Material provided:
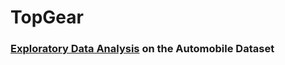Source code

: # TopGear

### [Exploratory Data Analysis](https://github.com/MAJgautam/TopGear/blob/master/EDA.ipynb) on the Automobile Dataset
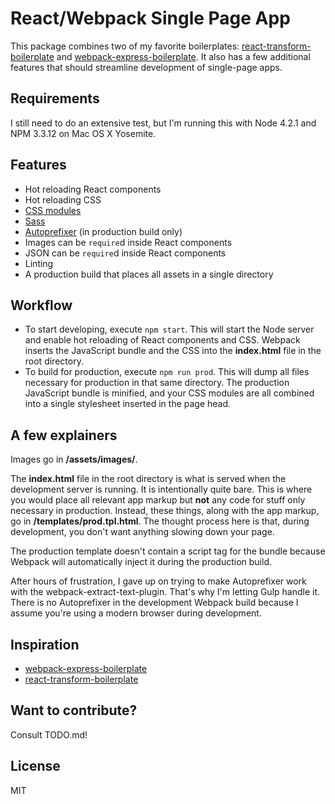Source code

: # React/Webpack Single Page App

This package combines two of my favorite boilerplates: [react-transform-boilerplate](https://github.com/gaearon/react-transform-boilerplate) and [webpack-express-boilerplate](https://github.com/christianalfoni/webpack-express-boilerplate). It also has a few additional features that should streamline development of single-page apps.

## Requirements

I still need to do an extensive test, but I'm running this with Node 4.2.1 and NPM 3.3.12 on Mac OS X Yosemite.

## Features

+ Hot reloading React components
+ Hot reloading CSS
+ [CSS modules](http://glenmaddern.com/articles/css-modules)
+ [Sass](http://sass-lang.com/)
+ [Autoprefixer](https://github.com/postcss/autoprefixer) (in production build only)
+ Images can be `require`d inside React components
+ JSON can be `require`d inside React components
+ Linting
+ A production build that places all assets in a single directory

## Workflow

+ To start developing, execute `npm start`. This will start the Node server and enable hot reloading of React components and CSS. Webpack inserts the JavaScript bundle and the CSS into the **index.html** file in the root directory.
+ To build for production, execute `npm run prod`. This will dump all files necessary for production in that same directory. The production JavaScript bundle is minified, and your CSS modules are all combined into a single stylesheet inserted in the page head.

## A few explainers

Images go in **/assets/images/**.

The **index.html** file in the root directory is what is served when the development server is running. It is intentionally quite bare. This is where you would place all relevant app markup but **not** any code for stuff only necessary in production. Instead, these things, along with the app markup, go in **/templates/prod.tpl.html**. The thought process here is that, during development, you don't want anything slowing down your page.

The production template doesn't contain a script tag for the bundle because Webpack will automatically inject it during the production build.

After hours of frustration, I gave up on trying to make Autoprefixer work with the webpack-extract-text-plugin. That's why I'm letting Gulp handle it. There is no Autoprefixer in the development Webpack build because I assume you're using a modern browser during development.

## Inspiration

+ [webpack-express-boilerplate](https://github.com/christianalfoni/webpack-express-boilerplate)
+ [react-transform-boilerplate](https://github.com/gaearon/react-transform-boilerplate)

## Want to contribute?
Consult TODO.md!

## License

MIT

==

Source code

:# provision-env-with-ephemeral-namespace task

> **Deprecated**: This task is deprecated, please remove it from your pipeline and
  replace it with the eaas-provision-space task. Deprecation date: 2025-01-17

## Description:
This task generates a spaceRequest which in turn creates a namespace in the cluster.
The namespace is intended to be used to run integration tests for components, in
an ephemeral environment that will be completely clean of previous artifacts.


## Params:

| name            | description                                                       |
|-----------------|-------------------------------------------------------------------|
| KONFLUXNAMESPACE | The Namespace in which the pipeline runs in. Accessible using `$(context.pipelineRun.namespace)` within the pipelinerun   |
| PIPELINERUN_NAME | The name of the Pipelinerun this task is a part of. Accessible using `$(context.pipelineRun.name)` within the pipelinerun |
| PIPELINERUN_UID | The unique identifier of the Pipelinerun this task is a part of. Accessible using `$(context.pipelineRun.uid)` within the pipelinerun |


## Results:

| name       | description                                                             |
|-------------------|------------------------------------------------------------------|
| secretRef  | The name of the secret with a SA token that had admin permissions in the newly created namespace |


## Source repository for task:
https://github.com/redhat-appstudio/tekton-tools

Task to complete: Your answer should be a single number: how many lines of the listing hold the string "pipelinerun".

Answer to this task: 3